Larger Environments and Social Systems Impacting Diagnosis and Treatment Plan
Some of the social systems and environmental factors are the procedural discrimination against individuals whose condition is similar to Joseph’s. These factors include the health insurance resources for his recuperation may be insufficient. There may also be deficient coordination with the employment welfare and housing factors that may be limiting factors in the maintenance of Joseph’s recuperation. Increased attention must be given to these support systems. The family environment may be the best recourse while determinations with regards to Joseph’s integration into society subsequent to his treatment are made (Caldas de Almeida and Killaspy, 2011).
References
American Psychiatric Association (2013).

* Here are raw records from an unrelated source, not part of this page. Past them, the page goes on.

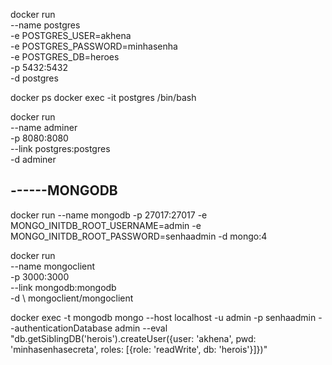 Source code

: docker run \
    --name postgres \
    -e POSTGRES_USER=akhena \
    -e POSTGRES_PASSWORD=minhasenha \
    -e POSTGRES_DB=heroes \
    -p 5432:5432 \
    -d  postgres 

docker ps
docker exec -it postgres /bin/bash

docker run \
    --name adminer \
    -p 8080:8080 \
    --link postgres:postgres \
    -d adminer

## ------MONGODB
docker run --name mongodb -p 27017:27017 -e MONGO_INITDB_ROOT_USERNAME=admin -e MONGO_INITDB_ROOT_PASSWORD=senhaadmin -d mongo:4



docker run \
    --name mongoclient \
    -p 3000:3000 \
    --link mongodb:mongodb \
    -d \ 
    mongoclient/mongoclient

docker exec -t mongodb mongo --host localhost -u admin -p senhaadmin --authenticationDatabase admin --eval "db.getSiblingDB('herois').createUser({user: 'akhena', pwd: 'minhasenhasecreta', roles: [{role: 'readWrite', db: 'herois'}]})" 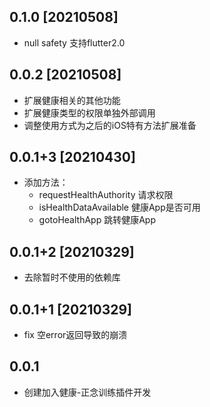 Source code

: <!--
 * @Author: Cao Shixin
 * @Date: 2021-03-26 10:17:59
 * @LastEditors: Cao Shixin
 * @LastEditTime: 2021-05-08 17:39:50
 * @Description: 
 * @Email: cao_shixin@yahoo.com
 * @Company: BrainCo
-->
## 0.1.0 [20210508]
* null safety 支持flutter2.0

## 0.0.2 [20210508]
* 扩展健康相关的其他功能
* 扩展健康类型的权限单独外部调用
* 调整使用方式为之后的iOS特有方法扩展准备

## 0.0.1+3 [20210430]
* 添加方法：
    - requestHealthAuthority 请求权限
    - isHealthDataAvailable 健康App是否可用
    - gotoHealthApp 跳转健康App
    
## 0.0.1+2 [20210329]
* 去除暂时不使用的依赖库

## 0.0.1+1 [20210329]
* fix 空error返回导致的崩溃

## 0.0.1
* 创建加入健康-正念训练插件开发
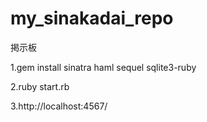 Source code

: # my_sinakadai_repo
掲示板

1.gem install sinatra haml sequel sqlite3-ruby

2.ruby start.rb

3.http://localhost:4567/
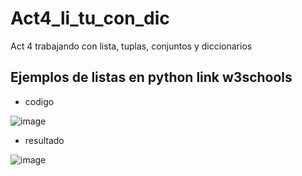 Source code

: # Act4_li_tu_con_dic
Act 4 trabajando con lista, tuplas, conjuntos y diccionarios
## Ejemplos de listas en python link w3schools
- codigo
  
![image](https://github.com/user-attachments/assets/45c110a2-b09c-4fe0-ba8b-402f01f34166)

- resultado

![image](https://github.com/user-attachments/assets/14bea56e-158c-43af-b401-d98fe2530d85)
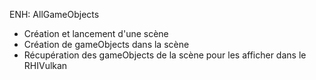 ENH: AllGameObjects

- Création et lancement d'une scène
- Création de gameObjects dans la scène
- Récupération des gameObjects de la scène pour les afficher dans le RHIVulkan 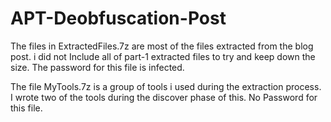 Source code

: # APT-Deobfuscation-Post

The files in ExtractedFiles.7z are most of the files extracted from the blog post. i did not Include all of part-1 extracted files to try and keep down the size.
The password for this file is infected.

The file MyTools.7z is a group of tools i used during the extraction process.
I wrote two of the tools during the discover phase of this.
No Password for this file.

DSM 5. American Psychiatric Association.
Australian Psychological Society (2010). Evidence- based psychological interventions in the treatment of mental disorders: a literature review (3rd edition). Australian Psychological Society.
Caldas de Almeida, J. M. and Killaspy, H. (2011). Long- term mental health care for people with severe mental disorders. Impact Consortium.
Jensen, L. H. and Kane, C. F. (1996). Cognitive theory applied to the treatment of schizophrenia. Arch Psychiatr Nurs, 10(6): 335- 341.
Lehman, A. F., Lieberman, J. A., Dixon, L. B. , McGlashan, T. H. , Miller, A. L., & Kreyenbuhl, J. (2004). Practice guideline for the treatment of patients with schizophrenia (2nd edition). American Psychiatric Association.
Rapoport, J. L., Addington, A. M. Frangou, S and Psych, M. R. C. (2005). The neurodevelopmental model of schizophrenia: Update 2005. Molecular Psychiatry, 10(5): 434- 449.
Versola- Russo, J. (2006). Cultural and demographic factors of schizophrenia. International Journal of Psychosocial Rehabilitation, 10(2): 89- 105.